I attempted a 300k Brevet in New Jersey this weekend. So, I spent Friday driving up to New Jersey, unpacked the car, caught 3 hours sleep, and then drove down to Princeton at 12:30am. I got there early enough to have breakfast at Denny's. I talked with Jay Ambroson and Pat Cole (tandem riders from New York) before the ride. I rode with them on the 2001 Northern Transcontinental PACTour. They said that last year it was cold and rainy at the start and they were stuck wearing cold, wet gear all day long, normally they can complete a 300k in 12-13 hours, but with all the climbing (10,000 feet to 11,000 feet) and the weather issues, it took them 17 hours to finish this one. Now, I had been hoping to complete the 300k in 13 hours, but I was starting to have serious doubts. At least it wasn’t freezing cold at the start line. Weather.com said it was supposed to be in the 40s, but it felt much warmer.

We rolled off into an inky darkness punctuated by stabs of red LEDs. The first 30 miles were relatively flat (only 1000 feet of climbing) and the tandems pushed the pace really high. My heart rate was around 185 bpm, but I didn’t feel like I was pushing the pedals hard, I just knew I was blowing through my glycogen stores.

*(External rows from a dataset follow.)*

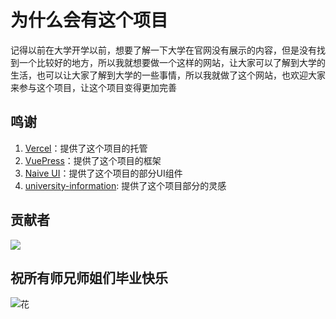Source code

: # 为什么会有这个项目

记得以前在大学开学以前，想要了解一下大学在官网没有展示的内容，但是没有找到一个比较好的地方，所以我就想要做一个这样的网站，让大家可以了解到大学的生活，也可以让大家了解到大学的一些事情，所以我就做了这个网站，也欢迎大家来参与这个项目，让这个项目变得更加完善

## 鸣谢

1. [Vercel](https://vercel.com/)：提供了这个项目的托管
2. [VuePress](https://vuepress.vuejs.org)：提供了这个项目的框架
3. [Naive UI](https://www.naiveui.com)：提供了这个项目的部分UI组件
4. [university-information](https://github.com/CollegesChat/university-information/): 提供了这个项目部分的灵感

## 贡献者

<a href="https://github.com/Riceneeder/university-wiki/graphs/contributors">
  <img src="https://contrib.rocks/image?repo=Riceneeder/university-wiki" />
</a>

## 祝所有师兄师姐们毕业快乐
![花](/assets/花.jpg)
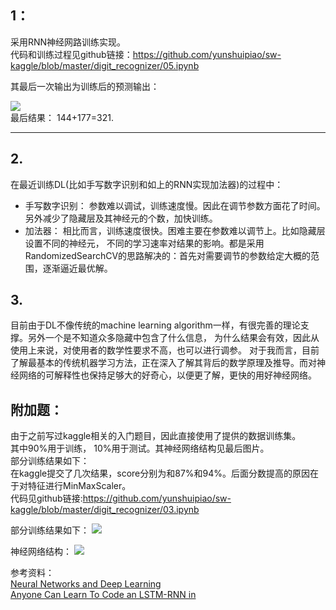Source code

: ## 1：
采用RNN神经网路训练实现。  
代码和训练过程见github链接：https://github.com/yunshuipiao/sw-kaggle/blob/master/digit_recognizer/05.ipynb

其最后一次输出为训练后的预测输出：

![](https://user-gold-cdn.xitu.io/2018/5/20/1637c80baacd44d8?w=769&h=266&f=png&s=34335)   
最后结果： 144+177=321.

----

## 2.
在最近训练DL(比如手写数字识别和如上的RNN实现加法器)的过程中：
* 手写数字识别：
参数难以调试，训练速度慢。因此在调节参数方面花了时间。另外减少了隐藏层及其神经元的个数，加快训练。
* 加法器：
相比而言，训练速度很快。困难主要在参数难以调节上。比如隐藏层设置不同的神经元， 不同的学习速率对结果的影响。都是采用RandomizedSearchCV的思路解决的：首先对需要调节的参数给定大概的范围，逐渐逼近最优解。

## 3.
目前由于DL不像传统的machine learning algorithm一样，有很完善的理论支撑。另外一个是不知道众多隐藏中包含了什么信息， 为什么结果会有效，因此从使用上来说，对使用者的数学性要求不高，也可以进行调参。
对于我而言，目前了解最基本的传统机器学习方法，正在深入了解其背后的数学原理及推导。而对神经网络的可解释性也保持足够大的好奇心，以便更了解，更快的用好神经网络。

## 附加题：
由于之前写过kaggle相关的入门题目，因此直接使用了提供的数据训练集。  
其中90%用于训练， 10%用于测试。其神经网络结构见最后图片。  
部分训练结果如下：  
在kaggle提交了几次结果，score分别为和87%和94%。后面分数提高的原因在于对特征进行MinMaxScaler。  
代码见github链接:https://github.com/yunshuipiao/sw-kaggle/blob/master/digit_recognizer/03.ipynb  

部分训练结果如下：
![](https://user-gold-cdn.xitu.io/2018/5/20/1637cb4b3e5b0fbb?w=560&h=196&f=png&s=51498)

神经网络结构：
![](https://user-gold-cdn.xitu.io/2018/5/20/1637cb75ccbb8580?w=1440&h=1080&f=jpeg&s=185461)

参考资料：  
[Neural Networks and Deep Learning](http://neuralnetworksanddeeplearning.com/index.html)  
  [Anyone Can Learn To Code an LSTM-RNN in](http://iamtrask.github.io/2015/11/15/anyone-can-code-lstm/)
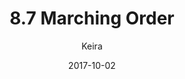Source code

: ---
title: '8.7 Marching Order'
alt: 'Mysteries of the Arcana'
date: '2017-10-02'
author: 'Keira'
artist: 'Keira'
chapter: '8 Void Where Prohibited'
filler: false
---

It can be really hard to read a cue sheet in the dark, which probably explains why we took so many wrong turns. You get blinded by the reflection off the cue sheet, you have to avoid potholes, and then your eyes have to readjust to the darkness. After the second wrong turn, I took out my cue sheet and made sure I always knew the next two turns. We pulled into the first control point around 6am, putting our average speed at 17 mph. I booked out of the control point as fast as I could and tagged on with a group of 3 guys, but I missed a turn on my pull and we blew past the turn. We were able to get back on the course, but any time advantage we had built up got blown away. We met up with the tandem and a bunch of other riders.

At some point around the 35 mile mark, I got dropped by the group. I was running out of gas. I had been using small “shots” of Hammer Gel and small sips of a concentrated Perpetuem mix and apparently it wasn’t enough. Those who’ve read previous posts here know that I’m trying to get my nutrition and hydration dialed in, my performance at the 24 hour Sebring TT was cut short by a small bout of dehydration that I overcompensated for and gastrointenstinal distress that really caused distress. I switched over to my standard training fare, (a PowerBar every hour) and I got some of my energy back.


At 44 miles I stopped for a “bio” break and a small group caught me. I hate riding these long distances alone, so I followed them down a steep windy descent, but I got dropped on a hill before Hackettstown (around mile 47). I passed them as they were stopped in Hackettstown(mile 56), but they passed me again leaving Hackettstown(mile 57). I was passed by another rider near the I-80 overpass around mile 63. The weather was pleasant now and I was feeling better, but I wasn’t going very fast and my heart rate was still in the 180’s.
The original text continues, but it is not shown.